- _TASK REQUIREMENTS_
Search each line below for "that", then return the lines where it appears.

- _EXERCISE DATA_
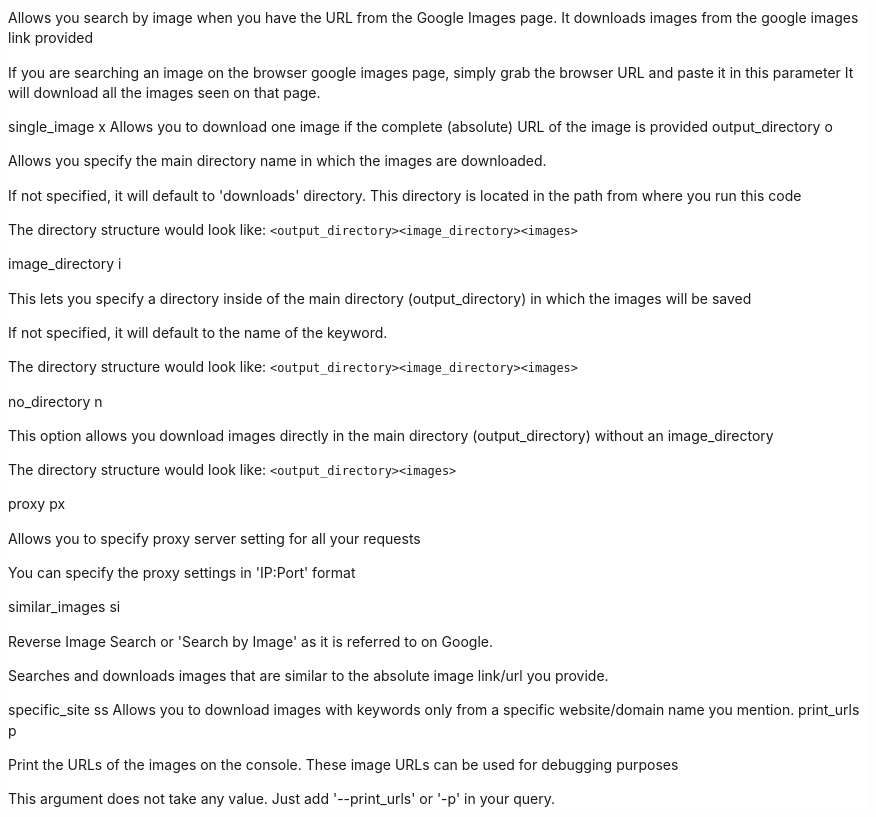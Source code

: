 <td align="left"><p>Allows you search by image when you have the URL from the Google Images page. It downloads images from the google images link provided</p>
<p>If you are searching an image on the browser google images page, simply grab the browser URL and paste it in this parameter It will download all the images seen on that page.</p></td>
</tr>
<tr class="even">
<td align="left">single_image</td>
<td align="left">x</td>
<td align="left">Allows you to download one image if the complete (absolute) URL of the image is provided</td>
</tr>
<tr class="odd">
<td align="left">output_directory</td>
<td align="left">o</td>
<td align="left"><p>Allows you specify the main directory name in which the images are downloaded.</p>
<p>If not specified, it will default to 'downloads' directory. This directory is located in the path from where you run this code</p>
<p>The directory structure would look like: <code>&lt;output_directory&gt;&lt;image_directory&gt;&lt;images&gt;</code></p></td>
</tr>
<tr class="even">
<td align="left">image_directory</td>
<td align="left">i</td>
<td align="left"><p>This lets you specify a directory inside of the main directory (output_directory) in which the images will be saved</p>
<p>If not specified, it will default to the name of the keyword.</p>
<p>The directory structure would look like: <code>&lt;output_directory&gt;&lt;image_directory&gt;&lt;images&gt;</code></p></td>
</tr>
<tr class="odd">
<td align="left">no_directory</td>
<td align="left">n</td>
<td align="left"><p>This option allows you download images directly in the main directory (output_directory) without an image_directory</p>
<p>The directory structure would look like: <code>&lt;output_directory&gt;&lt;images&gt;</code></p></td>
</tr>
<tr class="even">
<td align="left">proxy</td>
<td align="left">px</td>
<td align="left"><p>Allows you to specify proxy server setting for all your requests</p>
<p>You can specify the proxy settings in 'IP:Port' format</p></td>
</tr>
<tr class="odd">
<td align="left">similar_images</td>
<td align="left">si</td>
<td align="left"><p>Reverse Image Search or 'Search by Image' as it is referred to on Google.</p>
<p>Searches and downloads images that are similar to the absolute image link/url you provide.</p></td>
</tr>
<tr class="even">
<td align="left">specific_site</td>
<td align="left">ss</td>
<td align="left">Allows you to download images with keywords only from a specific website/domain name you mention.</td>
</tr>
<tr class="odd">
<td align="left">print_urls</td>
<td align="left">p</td>
<td align="left"><p>Print the URLs of the images on the console. These image URLs can be used for debugging purposes</p>
<p>This argument does not take any value. Just add '--print_urls' or '-p' in your query.</p></td>
</tr>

- _WRITTEN ANSWER_
<p>If you are searching an image on the browser google images page, simply grab the browser URL and paste it in this parameter It will download all the images seen on that page.</p></td>
<p>Searches and downloads images that are similar to the absolute image link/url you provide.</p></td>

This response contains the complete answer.